You'll have read the Wikipedia page on the subject, of course.
Once upon an aeon or so ago, I read Foley and van Dam in one of the predecessor versions (this would have been 1983 or 1984), and it covered techniques for manipulating 2D and 3D coordinates with augmented matrices and vectors as described in the question. However, enough time has lapsed since then that I've forgotten all the details (and no longer have the book--too many moves of house). There was also a book by Newman and Sproul, I seem to remember.

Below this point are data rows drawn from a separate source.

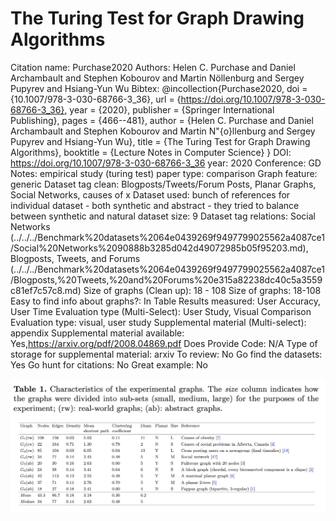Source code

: # The Turing Test for Graph Drawing Algorithms

Citation name: Purchase2020
Authors: Helen C. Purchase and Daniel Archambault and Stephen Kobourov and Martin Nöllenburg and Sergey Pupyrev and Hsiang-Yun Wu
Bibtex: @incollection{Purchase2020,
doi = {10.1007/978-3-030-68766-3_36},
url = {https://doi.org/10.1007/978-3-030-68766-3_36},
year = {2020},
publisher = {Springer International Publishing},
pages = {466--481},
author = {Helen C. Purchase and Daniel Archambault and Stephen Kobourov and Martin N\"{o}llenburg and Sergey Pupyrev and Hsiang-Yun Wu},
title = {The Turing Test for Graph Drawing Algorithms},
booktitle = {Lecture Notes in Computer Science}
}
DOI: https://doi.org/10.1007/978-3-030-68766-3_36
year: 2020
Conference: GD
Notes: empirical study (turing test)
paper type: comparison
Graph feature: generic
Dataset tag clean: Blogposts/Tweets/Forum Posts, Planar Graphs, Social Networks, causes of x
Dataset used: bunch of references for individual dataset - both synthetic and abstract - they tried to balance between synthetic and natural
dataset size: 9
Dataset tag relations: Social Networks (../../../Benchmark%20datasets%2064e0439269f9497799025562a4087ce1/Social%20Networks%2090888b3285d042d49072985b05f95203.md), Blogposts, Tweets, and Forums (../../../Benchmark%20datasets%2064e0439269f9497799025562a4087ce1/Blogposts,%20Tweets,%20and%20Forums%20e315a82238dc40c5a3559c81ef7c57c8.md)
Size of graphs (Clean up): 18 - 108
Size of graphs: 18-108
Easy to find info about graphs?: In Table
Results measured: User Accuracy, User Time
Evaluation type (Multi-Select): User Study, Visual Comparison
Evaluation type: visual, user study
Supplemental material (Multi-select): appendix
Supplemental material available: Yes,https://arxiv.org/pdf/2008.04869.pdf
Does Provide Code: N/A
Type of storage for supplemental material: arxiv
To review: No
Go find the datasets: Yes
Go hunt for citations: No
Great example: No

![Untitled](The%20Turing%20Test%20for%20Graph%20Drawing%20Algorithms%209927a9580ae74b49a468a8c2816334da/Untitled.png)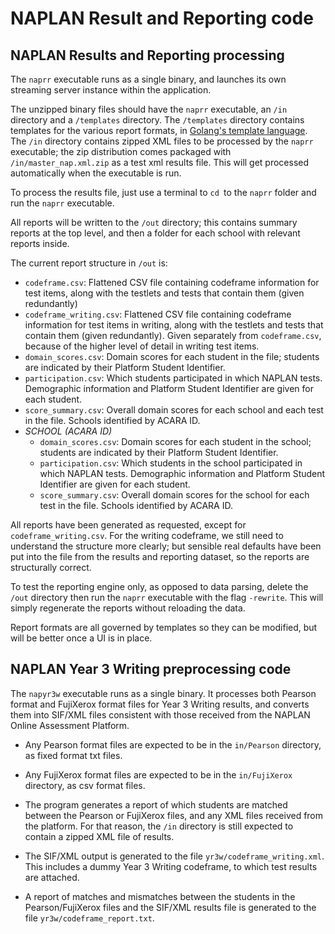 # NAPLAN Result and Reporting code

## NAPLAN Results and Reporting processing

The `naprr` executable runs as a single binary, and launches its own streaming server instance within the application.

The unzipped binary files should have the `naprr` executable, an `/in` directory and a `/templates` directory. The `/templates` directory contains templates for the various report formats, in [Golang's template language](https://golang.org/pkg/text/template/). The `/in` directory contains zipped XML files to be processed by the `naprr` executable; the zip distribution comes packaged with `/in/master_nap.xml.zip` as a test xml results file. This will get processed automatically when the executable is run. 

To process the results file, just use a terminal to `cd `to the `naprr` folder and run the `naprr` executable.

All reports will be written to the `/out` directory; this contains summary reports at the top level, and then a folder for each school with relevant reports inside.

The current report structure in `/out` is:
* `codeframe.csv`: Flattened CSV file containing codeframe information for test items, along with the testlets and tests that contain them (given redundantly)		
* `codeframe_writing.csv`: Flattened CSV file containing codeframe information for test items in writing, along with the testlets and tests that contain them (given redundantly). Given separately from `codeframe.csv`, because of the higher level of detail in writing test items.
* `domain_scores.csv`: Domain scores for each student in the file; students are indicated by their Platform Student Identifier.	
* `participation.csv`: Which students participated in which NAPLAN tests. Demographic information and Platform Student Identifier are given for each student.
* `score_summary.csv`: Overall domain scores for each school and each test in the file. Schools identified by ACARA ID.
* _SCHOOL (ACARA ID)_
  * `domain_scores.csv`: 	Domain scores for each student in the school; students are indicated by their Platform Student Identifier.
  * `participation.csv`:	Which students in the school participated in which NAPLAN tests. Demographic information and Platform Student Identifier are given for each student.
  * `score_summary.csv`: Overall domain scores for the school for each test in the file. Schools identified by ACARA ID.

All reports have been generated as requested, except for `codeframe_writing.csv`. For the writing codeframe, we still need to understand the structure more clearly; but sensible real defaults have been put into the file from the results and reporting dataset, so the reports are structurally correct.

To test the reporting engine only, as opposed to data parsing, delete the `/out` directory then run the `naprr` executable with the flag `-rewrite`. This will simply regenerate the reports without reloading the data.

Report formats are all governed by templates so they can be modified, but will be better once a UI is in place.

## NAPLAN Year 3 Writing preprocessing code

The `napyr3w` executable runs as a single binary. It processes both Pearson format and FujiXerox format files for Year 3 Writing results, and converts them into SIF/XML files consistent with those received from the NAPLAN Online Assessment Platform.

* Any Pearson format files are expected to be in the `in/Pearson` directory, as fixed format txt files.
* Any FujiXerox format files are expected to be in the `in/FujiXerox` directory, as csv format files.
* The program generates a report of which students are matched between the Pearson or FujiXerox files, and any XML files received from the platform. For that reason, the `/in` directory is still expected to contain a zipped XML file of results.

* The SIF/XML output is generated to the file `yr3w/codeframe_writing.xml`. This includes a dummy Year 3 Writing codeframe, to which test results are attached.
* A report of matches and mismatches between the students in the Pearson/FujiXerox files and the SIF/XML results file is generated to the file `yr3w/codeframe_report.txt`.
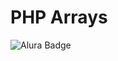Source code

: # PHP Arrays

![Alura Badge](https://github.com/Humba01/learning-notecode/assets/59739253/8ea6b9c9-98f7-452d-87d6-6ddf97ae2bad)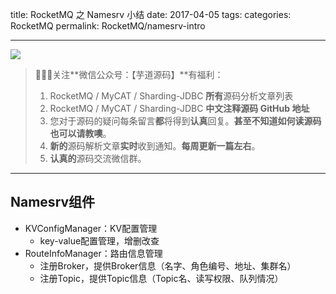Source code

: title: RocketMQ 之 Namesrv 小结
date: 2017-04-05
tags:
categories: RocketMQ
permalink: RocketMQ/namesrv-intro

-------

![](http://www.yunai.me/images/common/wechat_mp_2017_07_31.jpg)

> 🙂🙂🙂关注**微信公众号：【芋道源码】**有福利：  
> 1. RocketMQ / MyCAT / Sharding-JDBC **所有**源码分析文章列表  
> 2. RocketMQ / MyCAT / Sharding-JDBC **中文注释源码 GitHub 地址**  
> 3. 您对于源码的疑问每条留言**都**将得到**认真**回复。**甚至不知道如何读源码也可以请教噢**。  
> 4. **新的**源码解析文章**实时**收到通知。**每周更新一篇左右**。
> 5. **认真的**源码交流微信群。

-------

## Namesrv组件

* KVConfigManager：KV配置管理
   * key-value配置管理，增删改查
* RouteInfoManager：路由信息管理
   * 注册Broker，提供Broker信息（名字、角色编号、地址、集群名）
   * 注册Topic，提供Topic信息（Topic名、读写权限、队列情况）

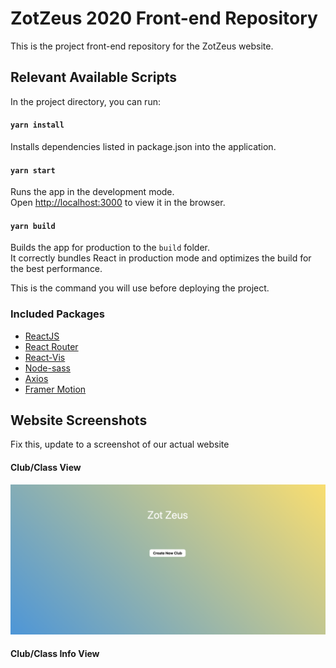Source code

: # ZotZeus 2020 Front-end Repository

This is the project front-end repository for the ZotZeus website.

## Relevant Available Scripts 

In the project directory, you can run:

#### `yarn install`

Installs dependencies listed in package.json into the application.

#### `yarn start`

Runs the app in the development mode.<br />
Open [http://localhost:3000](http://localhost:3000) to view it in the browser.

#### `yarn build`

Builds the app for production to the `build` folder.<br />
It correctly bundles React in production mode and optimizes the build for the best performance.

This is the command you will use before deploying the project.

### Included Packages

* [ReactJS](https://reactjs.org/)
* [React Router](https://reactrouter.com/web/guides/quick-start)
* [React-Vis](https://uber.github.io/react-vis/)
* [Node-sass](https://sass-lang.com/)
* [Axios](https://www.npmjs.com/package/axios)
* [Framer Motion](https://www.framer.com/motion/)

## Website Screenshots
Fix this, update to a screenshot of our actual website
#### Club/Class View
<img width="1633" alt="Screen Shot 2020-10-02 at 9 31 01 PM" src="Screen Shot 2020-11-15 at 12.06.42 AM.png">

#### Club/Class Info View
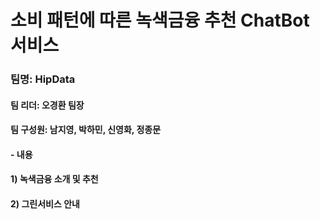 # 소비 패턴에 따른 녹색금융 추천 ChatBot 서비스
### 팀명: HipData
#### 팀 리더: 오경환 팀장
#### 팀 구성원: 남지영, 박하민, 신영화, 정종문

#### - 내용
####   1) 녹색금융 소개 및 추천
####   2) 그린서비스 안내
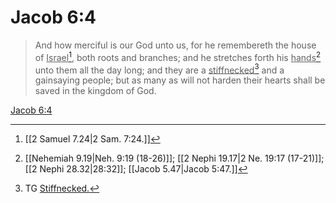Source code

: # Jacob 6:4

> And how merciful is our God unto us, for he remembereth the house of <u>Israel</u>[^a], both roots and branches; and he stretches forth his <u>hands</u>[^b] unto them all the day long; and they are a <u>stiffnecked</u>[^c] and a gainsaying people; but as many as will not harden their hearts shall be saved in the kingdom of God.

[Jacob 6:4](https://www.churchofjesuschrist.org/study/scriptures/bofm/jacob/6?lang=eng&id=p4#p4)


[^a]: [[2 Samuel 7.24|2 Sam. 7:24.]]
[^b]: [[Nehemiah 9.19|Neh. 9:19 (18-26)]]; [[2 Nephi 19.17|2 Ne. 19:17 (17-21)]]; [[2 Nephi 28.32|28:32]]; [[Jacob 5.47|Jacob 5:47.]]
[^c]: TG [Stiffnecked.](https://www.churchofjesuschrist.org/study/scriptures/tg/stiffnecked?lang=eng)
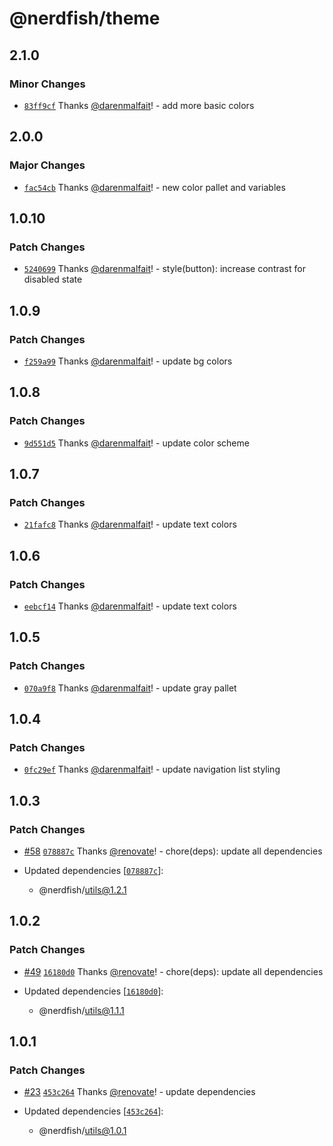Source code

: # @nerdfish/theme

## 2.1.0

### Minor Changes

- [`83ff9cf`](https://github.com/darenmalfait/nerdfishui/commit/83ff9cf2e6a65a5adac46db42b17291f824b956b) Thanks [@darenmalfait](https://github.com/darenmalfait)! - add more basic colors

## 2.0.0

### Major Changes

- [`fac54cb`](https://github.com/darenmalfait/nerdfishui/commit/fac54cbeab240248325c6046d74cf8be5c314df9) Thanks [@darenmalfait](https://github.com/darenmalfait)! - new color pallet and variables

## 1.0.10

### Patch Changes

- [`5240699`](https://github.com/darenmalfait/nerdfishui/commit/5240699eacf066f21ff235e26400e0f6ac84bd95) Thanks [@darenmalfait](https://github.com/darenmalfait)! - style(button): increase contrast for disabled state

## 1.0.9

### Patch Changes

- [`f259a99`](https://github.com/darenmalfait/nerdfishui/commit/f259a99f27a08215db6d35033288f5654a422aac) Thanks [@darenmalfait](https://github.com/darenmalfait)! - update bg colors

## 1.0.8

### Patch Changes

- [`9d551d5`](https://github.com/darenmalfait/nerdfishui/commit/9d551d5742be7e41660a84b0b5b903212486d0d8) Thanks [@darenmalfait](https://github.com/darenmalfait)! - update color scheme

## 1.0.7

### Patch Changes

- [`21fafc8`](https://github.com/darenmalfait/nerdfishui/commit/21fafc85a97c1a60c330b7d452d2f46e0759fb2e) Thanks [@darenmalfait](https://github.com/darenmalfait)! - update text colors

## 1.0.6

### Patch Changes

- [`eebcf14`](https://github.com/darenmalfait/nerdfishui/commit/eebcf146901205bf800fbfd48fca0bb795f55268) Thanks [@darenmalfait](https://github.com/darenmalfait)! - update text colors

## 1.0.5

### Patch Changes

- [`070a9f8`](https://github.com/darenmalfait/nerdfishui/commit/070a9f8de89153f5a1daa45dd7e95314be11e95a) Thanks [@darenmalfait](https://github.com/darenmalfait)! - update gray pallet

## 1.0.4

### Patch Changes

- [`0fc29ef`](https://github.com/darenmalfait/nerdfishui/commit/0fc29ef086da08d0ea81289ed3abaaa2d4126343) Thanks [@darenmalfait](https://github.com/darenmalfait)! - update navigation list styling

## 1.0.3

### Patch Changes

- [#58](https://github.com/darenmalfait/nerdfishui/pull/58) [`078887c`](https://github.com/darenmalfait/nerdfishui/commit/078887cb73592e2c77fc2040c3cf58720185c29a) Thanks [@renovate](https://github.com/apps/renovate)! - chore(deps): update all dependencies

- Updated dependencies [[`078887c`](https://github.com/darenmalfait/nerdfishui/commit/078887cb73592e2c77fc2040c3cf58720185c29a)]:
  - @nerdfish/utils@1.2.1

## 1.0.2

### Patch Changes

- [#49](https://github.com/darenmalfait/nerdfishui/pull/49) [`16180d0`](https://github.com/darenmalfait/nerdfishui/commit/16180d0501bd2b716fb23fc23d018fae2afe7c11) Thanks [@renovate](https://github.com/apps/renovate)! - chore(deps): update all dependencies

- Updated dependencies [[`16180d0`](https://github.com/darenmalfait/nerdfishui/commit/16180d0501bd2b716fb23fc23d018fae2afe7c11)]:
  - @nerdfish/utils@1.1.1

## 1.0.1

### Patch Changes

- [#23](https://github.com/darenmalfait/nerdfishui/pull/23) [`453c264`](https://github.com/darenmalfait/nerdfishui/commit/453c2640aa6b6450368bc44d3658c1a197be2937) Thanks [@renovate](https://github.com/apps/renovate)! - update dependencies

- Updated dependencies [[`453c264`](https://github.com/darenmalfait/nerdfishui/commit/453c2640aa6b6450368bc44d3658c1a197be2937)]:
  - @nerdfish/utils@1.0.1
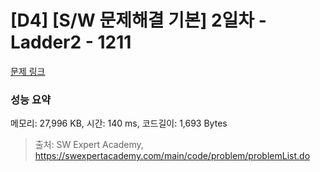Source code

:# [D4] [S/W 문제해결 기본] 2일차 - Ladder2 - 1211 

[문제 링크](https://swexpertacademy.com/main/code/problem/problemDetail.do?contestProbId=AV14BgD6AEECFAYh) 

### 성능 요약

메모리: 27,996 KB, 시간: 140 ms, 코드길이: 1,693 Bytes



> 출처: SW Expert Academy, https://swexpertacademy.com/main/code/problem/problemList.do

A = [ a b c ] B = [ 0 1 1 0 ] C = [ 0 1 2 1 ]
[ d e f ] [ 0 0 1 1 ] [ 1 1 2 2 ]
[ g h 1 ] [ 1 1 1 1 ] [ 1 1 1 1 ]
The columns of B represent the corners of the square; the columns of C represent the corners of the parallelogram; and the matrix equation A x B = C has to be solved. IIRC, the matrix A has a 1 in the bottom right corner; it is possible that the values c, f, g, and h also have presecribed values (they'd probably be zeroes). The non-zero values apply a linear (affine) transform, scaling, shearing and rotating the input shape.
You'd need to look for similar information in a text book. Or in the Wiki page - I didn't look hard at it (the information above is working from ancient memory).